Prompt »
Report all lines in the records that hold the string "total".

Exercise data »
>>>

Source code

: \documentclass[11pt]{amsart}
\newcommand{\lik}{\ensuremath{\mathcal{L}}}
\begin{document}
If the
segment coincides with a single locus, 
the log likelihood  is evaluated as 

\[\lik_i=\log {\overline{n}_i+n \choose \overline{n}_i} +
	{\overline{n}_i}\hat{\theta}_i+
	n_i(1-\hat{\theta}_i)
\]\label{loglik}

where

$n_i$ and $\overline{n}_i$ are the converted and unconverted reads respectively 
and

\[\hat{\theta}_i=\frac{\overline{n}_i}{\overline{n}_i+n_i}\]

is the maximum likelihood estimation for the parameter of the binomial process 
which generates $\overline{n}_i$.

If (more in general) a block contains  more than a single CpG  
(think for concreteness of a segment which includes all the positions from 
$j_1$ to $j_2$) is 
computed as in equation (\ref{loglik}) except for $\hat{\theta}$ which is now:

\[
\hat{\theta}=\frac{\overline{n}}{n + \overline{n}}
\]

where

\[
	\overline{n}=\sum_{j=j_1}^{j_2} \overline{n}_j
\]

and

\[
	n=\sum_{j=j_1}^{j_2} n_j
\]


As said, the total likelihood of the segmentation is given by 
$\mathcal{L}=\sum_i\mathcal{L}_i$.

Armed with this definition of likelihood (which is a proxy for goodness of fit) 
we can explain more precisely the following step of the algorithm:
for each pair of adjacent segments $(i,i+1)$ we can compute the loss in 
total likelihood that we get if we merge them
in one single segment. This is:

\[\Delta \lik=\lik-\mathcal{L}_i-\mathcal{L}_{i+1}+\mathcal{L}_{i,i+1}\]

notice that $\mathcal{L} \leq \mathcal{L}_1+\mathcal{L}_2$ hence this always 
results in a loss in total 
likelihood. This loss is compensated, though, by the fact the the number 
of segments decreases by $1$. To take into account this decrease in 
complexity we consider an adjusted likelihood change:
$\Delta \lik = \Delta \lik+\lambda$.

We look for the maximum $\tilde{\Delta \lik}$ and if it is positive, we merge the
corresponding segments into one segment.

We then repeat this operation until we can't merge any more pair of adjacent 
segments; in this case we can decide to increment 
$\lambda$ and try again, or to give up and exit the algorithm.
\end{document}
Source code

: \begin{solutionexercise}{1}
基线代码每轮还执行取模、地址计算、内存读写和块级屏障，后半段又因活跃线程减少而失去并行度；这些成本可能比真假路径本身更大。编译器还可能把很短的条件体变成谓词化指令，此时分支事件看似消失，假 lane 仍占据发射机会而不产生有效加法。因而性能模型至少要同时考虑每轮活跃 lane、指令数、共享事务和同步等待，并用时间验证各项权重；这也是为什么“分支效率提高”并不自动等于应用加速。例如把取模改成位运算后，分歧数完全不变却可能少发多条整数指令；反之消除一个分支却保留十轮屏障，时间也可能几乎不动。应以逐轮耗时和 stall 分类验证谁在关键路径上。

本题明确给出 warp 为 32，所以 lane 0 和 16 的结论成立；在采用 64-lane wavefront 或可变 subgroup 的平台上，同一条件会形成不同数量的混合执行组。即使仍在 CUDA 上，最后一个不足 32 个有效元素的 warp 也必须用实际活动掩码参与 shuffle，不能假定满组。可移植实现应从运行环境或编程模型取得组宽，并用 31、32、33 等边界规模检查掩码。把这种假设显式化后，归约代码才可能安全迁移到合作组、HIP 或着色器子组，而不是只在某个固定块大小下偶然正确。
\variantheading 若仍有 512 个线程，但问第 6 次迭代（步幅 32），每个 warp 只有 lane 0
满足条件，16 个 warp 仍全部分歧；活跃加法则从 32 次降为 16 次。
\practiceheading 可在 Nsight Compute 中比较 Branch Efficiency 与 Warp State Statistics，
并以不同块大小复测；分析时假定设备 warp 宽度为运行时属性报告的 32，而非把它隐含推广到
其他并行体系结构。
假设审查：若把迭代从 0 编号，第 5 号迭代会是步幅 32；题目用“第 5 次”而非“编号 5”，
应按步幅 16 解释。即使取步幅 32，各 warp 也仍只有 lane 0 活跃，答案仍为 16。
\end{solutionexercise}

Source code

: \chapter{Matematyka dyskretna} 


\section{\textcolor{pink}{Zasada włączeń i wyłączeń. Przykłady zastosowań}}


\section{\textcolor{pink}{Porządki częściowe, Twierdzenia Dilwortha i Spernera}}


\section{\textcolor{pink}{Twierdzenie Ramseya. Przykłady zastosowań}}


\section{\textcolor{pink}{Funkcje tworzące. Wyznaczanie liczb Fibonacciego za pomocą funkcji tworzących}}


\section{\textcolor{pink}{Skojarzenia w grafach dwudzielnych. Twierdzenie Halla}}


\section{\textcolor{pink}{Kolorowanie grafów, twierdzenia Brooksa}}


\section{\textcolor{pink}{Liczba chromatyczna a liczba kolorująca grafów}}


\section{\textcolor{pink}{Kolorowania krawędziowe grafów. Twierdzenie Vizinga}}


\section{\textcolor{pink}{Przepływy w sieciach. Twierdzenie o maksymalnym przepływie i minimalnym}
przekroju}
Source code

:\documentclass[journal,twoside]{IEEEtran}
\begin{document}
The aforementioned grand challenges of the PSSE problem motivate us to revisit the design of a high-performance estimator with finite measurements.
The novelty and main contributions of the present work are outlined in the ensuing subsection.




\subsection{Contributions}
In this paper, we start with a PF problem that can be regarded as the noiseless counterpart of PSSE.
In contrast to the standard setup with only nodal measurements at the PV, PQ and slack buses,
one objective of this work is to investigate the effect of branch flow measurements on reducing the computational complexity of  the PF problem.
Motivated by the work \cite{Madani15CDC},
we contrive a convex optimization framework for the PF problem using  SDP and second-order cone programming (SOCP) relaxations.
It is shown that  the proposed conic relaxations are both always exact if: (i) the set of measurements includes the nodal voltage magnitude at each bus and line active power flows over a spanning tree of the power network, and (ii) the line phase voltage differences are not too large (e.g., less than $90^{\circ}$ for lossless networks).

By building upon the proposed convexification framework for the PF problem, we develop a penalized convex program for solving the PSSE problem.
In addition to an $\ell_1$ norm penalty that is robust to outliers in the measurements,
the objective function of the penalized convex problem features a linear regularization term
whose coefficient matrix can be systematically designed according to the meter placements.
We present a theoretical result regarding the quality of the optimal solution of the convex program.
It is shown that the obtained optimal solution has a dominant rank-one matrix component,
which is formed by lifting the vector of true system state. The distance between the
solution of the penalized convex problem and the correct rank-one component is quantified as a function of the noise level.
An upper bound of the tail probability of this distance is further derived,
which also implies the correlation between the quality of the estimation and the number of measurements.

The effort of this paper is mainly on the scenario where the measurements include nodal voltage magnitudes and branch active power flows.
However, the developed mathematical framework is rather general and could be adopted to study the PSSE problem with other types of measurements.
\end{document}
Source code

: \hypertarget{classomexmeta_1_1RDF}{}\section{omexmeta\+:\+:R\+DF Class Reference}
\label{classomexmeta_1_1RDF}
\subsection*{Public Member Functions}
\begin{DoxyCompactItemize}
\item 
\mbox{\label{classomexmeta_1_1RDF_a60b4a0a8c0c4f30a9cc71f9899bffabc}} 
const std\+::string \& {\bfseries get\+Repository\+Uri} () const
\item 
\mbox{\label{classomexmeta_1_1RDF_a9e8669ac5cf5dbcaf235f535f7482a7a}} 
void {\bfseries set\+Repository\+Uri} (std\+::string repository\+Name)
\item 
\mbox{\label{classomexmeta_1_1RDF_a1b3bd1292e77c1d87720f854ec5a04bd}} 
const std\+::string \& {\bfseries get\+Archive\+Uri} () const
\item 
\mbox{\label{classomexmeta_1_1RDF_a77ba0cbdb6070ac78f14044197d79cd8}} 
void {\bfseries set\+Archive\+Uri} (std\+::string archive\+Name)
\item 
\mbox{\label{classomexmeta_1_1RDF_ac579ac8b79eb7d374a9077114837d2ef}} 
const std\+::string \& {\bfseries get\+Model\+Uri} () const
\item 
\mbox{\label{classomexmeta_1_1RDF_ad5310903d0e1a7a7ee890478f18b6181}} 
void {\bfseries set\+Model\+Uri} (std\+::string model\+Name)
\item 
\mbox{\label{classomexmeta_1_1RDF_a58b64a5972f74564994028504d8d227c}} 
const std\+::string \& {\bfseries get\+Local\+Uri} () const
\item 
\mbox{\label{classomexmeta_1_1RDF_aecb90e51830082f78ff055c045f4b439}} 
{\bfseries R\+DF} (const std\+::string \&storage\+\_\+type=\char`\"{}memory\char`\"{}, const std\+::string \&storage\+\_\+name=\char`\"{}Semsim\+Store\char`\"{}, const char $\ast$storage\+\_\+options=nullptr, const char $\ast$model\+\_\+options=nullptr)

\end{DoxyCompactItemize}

<<<

Solution »
As said, the total likelihood of the segmentation is given by 
total likelihood that we get if we merge them
results in a loss in total 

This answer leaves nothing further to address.